Miles Corak is a professor in the Graduate School of Public and International Affairs at the University of Ottawa and, during 2017, the Economist in Residence at Employment and Social Development Canada.
Among the thousands of numbers released Wednesday by Statistics Canada from the 2016 census, one stands out: 14 per cent.
One in seven, that’s the fraction of Canadian households doing well enough to max out their contribution room to tax-free savings accounts, making contributions to RRSPs, RPPs and TFSAs. The census tells a tale of amazing prosperity for the already well-to-do, with individual incomes for those standing at the top one per cent growing by 48 per cent since 1985 to now reach $234,000.
One in seven, that’s also the fraction of Canadians living in what Statistics Canada carefully calls “low income.” They’re much less likely to be saving for the future, and certainly not maxing out the tax-subsidized options that are of disproportionate benefit to the rich. The census tells a tale of no progress in reducing inequality in the bottom half of the income distribution; one in seven is exactly the fraction of low-income Canadians recorded in the 2005 census.
But overall incomes have grown.
The census reports that typical individuals, those exactly halfway up the income ladder, earned just more than $34,000, growing at half the rate of top earners over the last 30 years. But growing nonetheless. And even if one in seven fell short of making half as much as this, their incomes also grew.
But this happened because of the resource boom associated with high commodity prices in the years before the census. Alberta, Saskatchewan and Newfoundland and Labrador picked up all the gains.

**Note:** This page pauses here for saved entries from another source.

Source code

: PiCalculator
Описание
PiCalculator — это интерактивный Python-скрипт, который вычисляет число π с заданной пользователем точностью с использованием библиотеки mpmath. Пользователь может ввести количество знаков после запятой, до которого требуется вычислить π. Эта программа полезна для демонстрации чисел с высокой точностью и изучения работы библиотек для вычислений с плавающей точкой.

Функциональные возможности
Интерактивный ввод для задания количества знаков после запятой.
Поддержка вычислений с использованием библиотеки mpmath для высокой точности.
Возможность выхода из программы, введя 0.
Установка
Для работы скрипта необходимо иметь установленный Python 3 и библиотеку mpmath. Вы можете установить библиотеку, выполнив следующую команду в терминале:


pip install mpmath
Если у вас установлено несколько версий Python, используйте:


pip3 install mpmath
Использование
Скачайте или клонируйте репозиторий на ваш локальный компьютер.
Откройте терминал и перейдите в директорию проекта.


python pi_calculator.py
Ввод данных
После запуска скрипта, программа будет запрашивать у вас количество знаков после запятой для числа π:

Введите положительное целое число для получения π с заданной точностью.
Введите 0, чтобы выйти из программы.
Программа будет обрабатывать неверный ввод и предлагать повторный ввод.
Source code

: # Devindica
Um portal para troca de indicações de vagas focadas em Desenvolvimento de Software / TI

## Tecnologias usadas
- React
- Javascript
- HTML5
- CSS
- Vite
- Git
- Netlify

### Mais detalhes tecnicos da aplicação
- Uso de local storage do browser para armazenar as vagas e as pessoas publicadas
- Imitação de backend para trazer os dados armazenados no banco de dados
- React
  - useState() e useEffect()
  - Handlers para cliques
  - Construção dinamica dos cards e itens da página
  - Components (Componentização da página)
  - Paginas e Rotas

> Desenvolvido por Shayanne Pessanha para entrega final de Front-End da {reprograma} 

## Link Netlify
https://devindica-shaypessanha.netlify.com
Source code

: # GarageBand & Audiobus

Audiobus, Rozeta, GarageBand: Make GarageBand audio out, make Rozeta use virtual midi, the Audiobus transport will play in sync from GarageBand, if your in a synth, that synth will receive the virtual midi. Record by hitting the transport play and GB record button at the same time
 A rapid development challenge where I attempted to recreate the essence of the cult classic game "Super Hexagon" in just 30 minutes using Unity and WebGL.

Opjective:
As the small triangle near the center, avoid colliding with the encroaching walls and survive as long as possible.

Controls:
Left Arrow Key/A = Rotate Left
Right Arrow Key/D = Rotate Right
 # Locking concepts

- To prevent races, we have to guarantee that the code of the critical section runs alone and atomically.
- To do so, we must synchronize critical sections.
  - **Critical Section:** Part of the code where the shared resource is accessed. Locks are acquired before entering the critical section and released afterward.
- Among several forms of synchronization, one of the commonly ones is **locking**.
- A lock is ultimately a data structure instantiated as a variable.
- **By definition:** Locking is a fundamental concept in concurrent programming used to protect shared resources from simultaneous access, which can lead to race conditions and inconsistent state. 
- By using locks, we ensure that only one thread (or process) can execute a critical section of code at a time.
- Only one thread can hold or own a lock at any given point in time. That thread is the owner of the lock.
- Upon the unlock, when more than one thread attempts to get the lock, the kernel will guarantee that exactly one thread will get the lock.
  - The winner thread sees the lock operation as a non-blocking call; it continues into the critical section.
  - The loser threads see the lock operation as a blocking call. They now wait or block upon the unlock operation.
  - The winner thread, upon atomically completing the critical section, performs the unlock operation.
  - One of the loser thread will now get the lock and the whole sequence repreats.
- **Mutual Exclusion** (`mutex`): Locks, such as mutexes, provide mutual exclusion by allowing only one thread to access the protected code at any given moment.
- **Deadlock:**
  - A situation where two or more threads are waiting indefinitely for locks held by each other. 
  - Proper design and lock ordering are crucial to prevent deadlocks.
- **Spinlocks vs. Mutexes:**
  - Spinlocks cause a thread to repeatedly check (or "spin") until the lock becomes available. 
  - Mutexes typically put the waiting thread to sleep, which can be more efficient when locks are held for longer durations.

Canadians outside of these provinces benefited to the extent that they showed the initiative to pick up and move. And many did, being both pushed and pulled. The number of households in Alberta rose by more than 20 per cent. All the while Ontario stagnated, recording the slowest growth in incomes, not even 4 per cent over 10 years.
What the census shows is that growing middle-class and bottom incomes is fundamentally going to depend upon the nature of work, not on the tax system. And leave no doubt about it, the nature of work has changed.
At the root of these changes is the computer revolution and the amazing changes wrought to the production process by the dramatic decline in the cost of automating routine tasks, as well as to how consumers, firms and workers interact.